On Monday October 24th, Artur Livshyts, our Country Director, travelled from Minsk to Brest along with the Chairman of the Belarus Jewish Union, for a special commemoration ceremony to mark this very important and auspicious aniversary. Today in Brest there is a small but active Jewish community, and in other parts of Belarus and around the world there are people with connections to Jewish pre-war Brest.
Boris Bachkovsky is a member of our Together Plan team in Belarus. He lives in Minsk and this 80th anniversary is of great importance for him. Most of Boris’s relatives were killed in the Brest Ghetto. Here he shares an excerpt from his memoire:
The Last of the Colony Warburg.
My father, Isaac Bachkovsky (Isar) was born in 1934 (1932) in Brest-Litovsk, in the Warburg Colony. Then it was Poland. In 1939 it came under the control of the Soviet Union and under the Soviet power the address was changed to ‘Minsk Lane’. Our relatives had lived in this colony since its foundation in 1922. According to his father’s memories (those of his grandfather), he was born into a religious family with many children, where all the rules of Jewish life were strictly observed. On Saturdays, a Belarusian woman would visit them to light the oven and they ate on special separate dishes that day – the day of Shabbat. My great-grandfather, Abram Bachkovsky, was a tailor and some of our relatives worked for him. My grandfather, Borukh Bachkovsky, worked in Brest as a loading porter and in the colony he had his own small stable where he kept a horse. My grandmother, Sara Bachkovskaya, had no profession and she brought up the children. Many relatives also lived in Brest. The fate of many of them is still unknown.

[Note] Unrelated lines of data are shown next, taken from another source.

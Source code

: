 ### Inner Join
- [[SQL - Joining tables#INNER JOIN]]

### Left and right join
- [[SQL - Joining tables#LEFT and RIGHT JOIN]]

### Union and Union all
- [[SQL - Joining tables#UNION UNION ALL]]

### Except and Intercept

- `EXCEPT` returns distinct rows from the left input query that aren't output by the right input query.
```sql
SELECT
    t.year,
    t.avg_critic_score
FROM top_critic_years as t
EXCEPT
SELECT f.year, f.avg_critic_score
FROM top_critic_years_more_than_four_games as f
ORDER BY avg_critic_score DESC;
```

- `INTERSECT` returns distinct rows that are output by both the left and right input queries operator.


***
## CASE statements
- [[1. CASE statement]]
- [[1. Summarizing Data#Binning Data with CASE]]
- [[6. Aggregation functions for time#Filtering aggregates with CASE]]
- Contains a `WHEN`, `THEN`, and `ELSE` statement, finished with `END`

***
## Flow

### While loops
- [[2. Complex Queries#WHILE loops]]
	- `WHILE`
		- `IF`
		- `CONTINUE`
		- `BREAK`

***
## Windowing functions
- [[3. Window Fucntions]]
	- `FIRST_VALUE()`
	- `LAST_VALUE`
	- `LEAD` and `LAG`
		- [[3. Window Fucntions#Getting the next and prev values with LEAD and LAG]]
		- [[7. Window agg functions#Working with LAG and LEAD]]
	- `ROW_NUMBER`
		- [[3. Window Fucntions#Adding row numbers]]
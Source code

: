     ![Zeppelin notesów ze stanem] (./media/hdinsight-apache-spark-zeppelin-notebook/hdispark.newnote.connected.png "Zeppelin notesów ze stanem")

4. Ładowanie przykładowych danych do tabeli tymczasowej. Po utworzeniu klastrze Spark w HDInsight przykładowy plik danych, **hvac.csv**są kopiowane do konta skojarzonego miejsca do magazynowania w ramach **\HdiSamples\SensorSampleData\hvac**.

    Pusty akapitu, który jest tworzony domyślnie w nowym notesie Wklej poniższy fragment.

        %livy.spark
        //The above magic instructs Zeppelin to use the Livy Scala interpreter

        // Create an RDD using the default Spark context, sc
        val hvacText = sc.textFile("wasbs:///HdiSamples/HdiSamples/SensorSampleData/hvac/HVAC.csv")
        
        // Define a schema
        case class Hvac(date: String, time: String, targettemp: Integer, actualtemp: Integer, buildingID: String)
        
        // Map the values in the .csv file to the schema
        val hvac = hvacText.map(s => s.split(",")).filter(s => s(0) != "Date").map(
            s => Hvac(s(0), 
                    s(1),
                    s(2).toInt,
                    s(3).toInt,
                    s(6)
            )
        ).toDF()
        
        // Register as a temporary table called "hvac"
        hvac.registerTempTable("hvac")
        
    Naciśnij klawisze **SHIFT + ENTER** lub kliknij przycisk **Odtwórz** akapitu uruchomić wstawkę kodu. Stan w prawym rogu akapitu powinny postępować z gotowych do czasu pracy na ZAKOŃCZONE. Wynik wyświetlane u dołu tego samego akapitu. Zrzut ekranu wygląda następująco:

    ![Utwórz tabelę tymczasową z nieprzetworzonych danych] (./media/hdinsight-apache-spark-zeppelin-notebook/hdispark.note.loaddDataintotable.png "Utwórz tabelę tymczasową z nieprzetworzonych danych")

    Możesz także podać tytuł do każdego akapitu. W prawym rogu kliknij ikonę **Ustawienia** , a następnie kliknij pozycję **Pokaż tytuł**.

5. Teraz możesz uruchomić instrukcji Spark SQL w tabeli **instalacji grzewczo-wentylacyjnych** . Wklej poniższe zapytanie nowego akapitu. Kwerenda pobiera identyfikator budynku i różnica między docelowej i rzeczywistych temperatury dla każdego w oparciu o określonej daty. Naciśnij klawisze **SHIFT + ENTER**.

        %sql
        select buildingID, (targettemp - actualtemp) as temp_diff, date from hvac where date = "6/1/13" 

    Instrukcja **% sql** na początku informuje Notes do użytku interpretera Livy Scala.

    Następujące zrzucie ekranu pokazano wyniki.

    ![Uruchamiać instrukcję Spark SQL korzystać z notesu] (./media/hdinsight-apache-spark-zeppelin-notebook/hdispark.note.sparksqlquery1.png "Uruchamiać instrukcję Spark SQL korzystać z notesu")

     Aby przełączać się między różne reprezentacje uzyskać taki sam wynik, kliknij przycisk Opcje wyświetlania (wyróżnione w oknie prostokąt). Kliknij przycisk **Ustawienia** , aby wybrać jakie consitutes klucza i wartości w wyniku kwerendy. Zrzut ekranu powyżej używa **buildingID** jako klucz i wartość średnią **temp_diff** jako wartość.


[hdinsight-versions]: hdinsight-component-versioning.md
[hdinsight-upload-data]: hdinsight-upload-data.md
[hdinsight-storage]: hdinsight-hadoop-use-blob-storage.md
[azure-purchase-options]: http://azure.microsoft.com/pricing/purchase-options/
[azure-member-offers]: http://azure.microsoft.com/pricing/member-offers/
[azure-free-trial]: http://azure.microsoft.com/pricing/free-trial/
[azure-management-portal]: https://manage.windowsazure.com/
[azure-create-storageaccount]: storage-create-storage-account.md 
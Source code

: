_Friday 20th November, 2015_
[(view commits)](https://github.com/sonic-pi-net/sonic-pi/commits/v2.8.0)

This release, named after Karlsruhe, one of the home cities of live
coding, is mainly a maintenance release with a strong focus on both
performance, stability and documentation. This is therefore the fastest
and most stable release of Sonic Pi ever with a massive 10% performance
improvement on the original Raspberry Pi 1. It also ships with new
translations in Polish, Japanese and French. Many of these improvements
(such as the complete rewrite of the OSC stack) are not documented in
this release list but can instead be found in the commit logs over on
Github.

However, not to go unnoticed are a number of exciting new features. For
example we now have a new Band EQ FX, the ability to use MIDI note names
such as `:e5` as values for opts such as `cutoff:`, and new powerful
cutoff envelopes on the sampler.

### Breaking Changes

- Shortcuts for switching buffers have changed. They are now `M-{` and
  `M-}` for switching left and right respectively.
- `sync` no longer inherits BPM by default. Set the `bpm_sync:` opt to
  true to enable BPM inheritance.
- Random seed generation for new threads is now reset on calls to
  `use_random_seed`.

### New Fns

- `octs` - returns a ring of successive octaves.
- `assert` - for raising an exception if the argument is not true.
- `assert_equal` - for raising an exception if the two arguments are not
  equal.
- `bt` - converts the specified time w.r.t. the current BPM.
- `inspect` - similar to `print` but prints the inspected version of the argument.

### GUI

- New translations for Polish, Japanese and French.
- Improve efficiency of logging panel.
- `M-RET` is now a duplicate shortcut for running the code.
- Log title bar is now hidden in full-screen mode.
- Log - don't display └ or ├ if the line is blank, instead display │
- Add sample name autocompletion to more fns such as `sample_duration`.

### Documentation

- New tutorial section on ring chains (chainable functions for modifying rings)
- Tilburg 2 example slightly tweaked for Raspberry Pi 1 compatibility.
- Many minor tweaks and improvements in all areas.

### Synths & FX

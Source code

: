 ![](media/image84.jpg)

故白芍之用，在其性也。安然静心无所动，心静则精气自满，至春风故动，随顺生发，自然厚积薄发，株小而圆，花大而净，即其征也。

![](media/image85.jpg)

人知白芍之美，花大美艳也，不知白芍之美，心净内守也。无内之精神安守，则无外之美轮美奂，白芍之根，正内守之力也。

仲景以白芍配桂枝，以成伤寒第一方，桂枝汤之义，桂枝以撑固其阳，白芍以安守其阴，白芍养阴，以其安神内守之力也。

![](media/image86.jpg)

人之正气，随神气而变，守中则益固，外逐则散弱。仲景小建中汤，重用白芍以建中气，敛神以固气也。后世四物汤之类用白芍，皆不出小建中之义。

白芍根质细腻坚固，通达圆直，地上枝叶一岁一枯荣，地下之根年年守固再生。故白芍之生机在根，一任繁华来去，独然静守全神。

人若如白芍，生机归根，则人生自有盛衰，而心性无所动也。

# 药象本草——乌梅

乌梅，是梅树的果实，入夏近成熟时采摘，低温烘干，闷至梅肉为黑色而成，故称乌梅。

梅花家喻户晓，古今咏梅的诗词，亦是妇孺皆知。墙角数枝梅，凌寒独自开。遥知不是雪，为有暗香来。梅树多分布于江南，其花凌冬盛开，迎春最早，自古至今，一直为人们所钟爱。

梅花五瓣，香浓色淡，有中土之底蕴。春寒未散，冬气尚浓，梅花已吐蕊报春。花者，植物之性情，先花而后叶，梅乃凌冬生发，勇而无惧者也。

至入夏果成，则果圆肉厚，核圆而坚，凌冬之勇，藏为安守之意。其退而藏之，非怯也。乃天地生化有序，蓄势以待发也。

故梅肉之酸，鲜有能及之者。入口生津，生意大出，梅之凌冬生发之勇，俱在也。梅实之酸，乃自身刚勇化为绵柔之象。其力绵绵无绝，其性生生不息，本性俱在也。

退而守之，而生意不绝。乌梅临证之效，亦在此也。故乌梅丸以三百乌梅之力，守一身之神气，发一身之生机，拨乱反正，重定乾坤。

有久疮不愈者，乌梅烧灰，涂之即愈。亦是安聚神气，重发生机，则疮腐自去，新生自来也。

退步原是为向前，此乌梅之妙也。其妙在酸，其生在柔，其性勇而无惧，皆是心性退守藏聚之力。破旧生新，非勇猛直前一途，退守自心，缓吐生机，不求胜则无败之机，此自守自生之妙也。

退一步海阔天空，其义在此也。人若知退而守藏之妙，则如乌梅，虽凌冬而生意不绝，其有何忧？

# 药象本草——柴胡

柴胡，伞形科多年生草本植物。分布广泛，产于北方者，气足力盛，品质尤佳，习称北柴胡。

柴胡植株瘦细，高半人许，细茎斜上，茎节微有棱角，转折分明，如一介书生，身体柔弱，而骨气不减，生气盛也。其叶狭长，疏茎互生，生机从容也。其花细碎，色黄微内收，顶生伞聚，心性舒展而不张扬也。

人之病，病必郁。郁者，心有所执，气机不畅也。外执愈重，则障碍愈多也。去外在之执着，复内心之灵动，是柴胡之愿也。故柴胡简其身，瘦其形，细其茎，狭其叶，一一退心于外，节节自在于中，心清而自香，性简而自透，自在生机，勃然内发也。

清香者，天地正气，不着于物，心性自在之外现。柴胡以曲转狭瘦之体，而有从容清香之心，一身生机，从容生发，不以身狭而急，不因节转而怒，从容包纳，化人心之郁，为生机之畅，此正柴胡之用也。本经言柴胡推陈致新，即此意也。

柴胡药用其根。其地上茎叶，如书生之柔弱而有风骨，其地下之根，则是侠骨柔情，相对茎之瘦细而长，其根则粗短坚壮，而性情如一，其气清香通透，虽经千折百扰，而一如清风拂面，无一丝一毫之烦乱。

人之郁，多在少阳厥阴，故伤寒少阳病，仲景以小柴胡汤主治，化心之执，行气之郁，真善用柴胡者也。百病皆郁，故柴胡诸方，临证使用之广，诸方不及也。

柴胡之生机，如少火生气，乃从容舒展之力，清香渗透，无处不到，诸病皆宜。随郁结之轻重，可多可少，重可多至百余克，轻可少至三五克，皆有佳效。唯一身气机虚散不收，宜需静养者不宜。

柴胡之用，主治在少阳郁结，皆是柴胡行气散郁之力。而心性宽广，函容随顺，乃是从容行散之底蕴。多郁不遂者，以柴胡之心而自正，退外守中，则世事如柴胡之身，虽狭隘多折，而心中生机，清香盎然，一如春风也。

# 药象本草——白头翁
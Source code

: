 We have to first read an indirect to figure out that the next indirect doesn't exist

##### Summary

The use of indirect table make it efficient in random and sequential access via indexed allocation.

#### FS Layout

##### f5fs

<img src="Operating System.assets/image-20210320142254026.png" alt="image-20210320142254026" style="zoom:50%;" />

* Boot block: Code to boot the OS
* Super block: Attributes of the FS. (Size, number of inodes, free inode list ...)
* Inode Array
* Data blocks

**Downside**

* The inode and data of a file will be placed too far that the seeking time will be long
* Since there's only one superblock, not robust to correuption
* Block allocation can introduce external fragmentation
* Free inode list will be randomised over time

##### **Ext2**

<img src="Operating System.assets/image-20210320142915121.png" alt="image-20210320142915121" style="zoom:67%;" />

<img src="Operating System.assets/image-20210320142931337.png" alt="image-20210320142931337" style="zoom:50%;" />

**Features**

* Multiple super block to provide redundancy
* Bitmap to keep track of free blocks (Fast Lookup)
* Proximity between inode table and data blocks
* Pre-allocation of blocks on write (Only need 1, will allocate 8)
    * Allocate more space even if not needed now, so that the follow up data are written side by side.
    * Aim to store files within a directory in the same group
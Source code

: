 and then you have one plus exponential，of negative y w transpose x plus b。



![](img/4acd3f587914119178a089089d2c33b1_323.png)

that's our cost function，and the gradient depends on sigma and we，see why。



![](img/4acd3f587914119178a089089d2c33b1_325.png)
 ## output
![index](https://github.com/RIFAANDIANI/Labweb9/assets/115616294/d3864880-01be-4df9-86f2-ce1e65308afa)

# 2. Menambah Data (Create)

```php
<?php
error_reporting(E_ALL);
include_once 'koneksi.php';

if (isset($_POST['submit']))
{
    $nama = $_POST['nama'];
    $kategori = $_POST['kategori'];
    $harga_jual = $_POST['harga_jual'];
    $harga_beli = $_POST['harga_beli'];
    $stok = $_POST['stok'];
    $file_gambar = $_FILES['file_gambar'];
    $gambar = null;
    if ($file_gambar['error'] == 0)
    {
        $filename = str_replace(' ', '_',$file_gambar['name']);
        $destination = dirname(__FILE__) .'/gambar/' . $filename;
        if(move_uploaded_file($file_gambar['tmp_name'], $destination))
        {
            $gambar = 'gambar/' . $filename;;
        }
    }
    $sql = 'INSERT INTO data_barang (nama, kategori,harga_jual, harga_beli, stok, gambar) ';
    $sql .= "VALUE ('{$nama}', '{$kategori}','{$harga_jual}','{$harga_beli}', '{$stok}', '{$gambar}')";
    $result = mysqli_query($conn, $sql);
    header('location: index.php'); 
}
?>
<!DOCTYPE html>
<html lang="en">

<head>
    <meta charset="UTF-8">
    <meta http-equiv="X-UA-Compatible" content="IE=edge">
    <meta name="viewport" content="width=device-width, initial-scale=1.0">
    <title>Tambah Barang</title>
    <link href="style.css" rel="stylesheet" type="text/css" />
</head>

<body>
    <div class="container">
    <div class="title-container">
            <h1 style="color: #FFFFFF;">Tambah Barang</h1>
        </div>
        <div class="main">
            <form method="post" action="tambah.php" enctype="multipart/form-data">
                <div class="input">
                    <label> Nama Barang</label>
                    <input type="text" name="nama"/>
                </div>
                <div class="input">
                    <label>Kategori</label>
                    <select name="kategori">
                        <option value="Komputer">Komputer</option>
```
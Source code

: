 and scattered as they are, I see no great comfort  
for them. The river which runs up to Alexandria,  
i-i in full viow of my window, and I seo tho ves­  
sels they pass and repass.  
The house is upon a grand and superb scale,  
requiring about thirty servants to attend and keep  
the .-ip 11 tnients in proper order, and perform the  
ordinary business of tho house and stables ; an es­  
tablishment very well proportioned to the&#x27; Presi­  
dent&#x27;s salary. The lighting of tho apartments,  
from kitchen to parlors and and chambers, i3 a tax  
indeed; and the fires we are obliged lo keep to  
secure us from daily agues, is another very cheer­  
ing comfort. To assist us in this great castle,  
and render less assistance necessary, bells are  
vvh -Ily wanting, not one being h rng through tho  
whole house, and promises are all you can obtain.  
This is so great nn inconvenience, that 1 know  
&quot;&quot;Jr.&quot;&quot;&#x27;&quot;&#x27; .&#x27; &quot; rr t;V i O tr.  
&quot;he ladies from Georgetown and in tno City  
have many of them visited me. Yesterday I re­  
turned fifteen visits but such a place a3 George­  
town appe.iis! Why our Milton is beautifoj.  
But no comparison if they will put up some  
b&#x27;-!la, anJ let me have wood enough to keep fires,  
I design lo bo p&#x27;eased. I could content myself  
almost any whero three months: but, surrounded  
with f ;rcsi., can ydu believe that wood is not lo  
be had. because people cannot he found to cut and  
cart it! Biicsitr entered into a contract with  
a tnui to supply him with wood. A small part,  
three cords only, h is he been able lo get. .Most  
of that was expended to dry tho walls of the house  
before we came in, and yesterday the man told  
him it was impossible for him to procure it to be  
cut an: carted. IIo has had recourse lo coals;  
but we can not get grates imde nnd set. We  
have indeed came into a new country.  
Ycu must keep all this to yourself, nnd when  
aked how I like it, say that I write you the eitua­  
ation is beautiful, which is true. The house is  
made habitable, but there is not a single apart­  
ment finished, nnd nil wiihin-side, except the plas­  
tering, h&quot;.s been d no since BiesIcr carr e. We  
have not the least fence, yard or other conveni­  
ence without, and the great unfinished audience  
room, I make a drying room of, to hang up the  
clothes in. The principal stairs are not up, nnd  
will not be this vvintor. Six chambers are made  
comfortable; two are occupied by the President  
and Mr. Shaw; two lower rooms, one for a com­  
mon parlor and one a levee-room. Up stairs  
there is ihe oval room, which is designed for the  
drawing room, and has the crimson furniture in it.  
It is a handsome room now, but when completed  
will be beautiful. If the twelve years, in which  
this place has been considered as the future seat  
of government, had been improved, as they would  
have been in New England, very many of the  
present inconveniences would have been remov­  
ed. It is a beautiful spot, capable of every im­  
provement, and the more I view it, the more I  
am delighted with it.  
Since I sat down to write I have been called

The Felix Warburg Colony built for the Jewish community in 1922 Photo credit: By Elias Grossman – Yad Vashem Photo Archive. 3488/39., Public Domain, https://commons.wikimedia.org/w/index.php?curid=53058430
With the advent of the Soviet power in 1939, my grandfather got a job with the railway. On June 22 1941, when Germany invaded the Soviet Union, my father, along with his older brother Mikhail (born in 1930), were at a pioneer camp (summer camp) outside the city. The pioneer camp was by the railway and with them were other children whose parents were railway executives, naturally Party leaders. The Germans captured the city and began to drive the children out of the camps into the forests far from Brest. According to my father and his brother, they recall that they had an adult man with them who had a gun. For seven days they made their way towards Baranovichi and then somewhere they met a train with wagons which waited for them. They were repeatedly bombed along the way, but thankfully they managed to escape German-captured territory because they were sent to Mordovia, to an orphanage. That’s how they survived. All my other relatives were killed. Many were in the ghetto, and the young men including my grandfather were just killed in the early days. They could not resist the new authorities and they could not protect their families. Today, my father and his brother are no longer alive. R. S/ In 1944, his older brother Mikhail, at the age of 14, fled to the front and became the son of a regiment. There is a picture of Uncle Mikhail. My father died aged 88 and as far as I know, he was the last Jew born in the Warburg colony who managed to survive the war.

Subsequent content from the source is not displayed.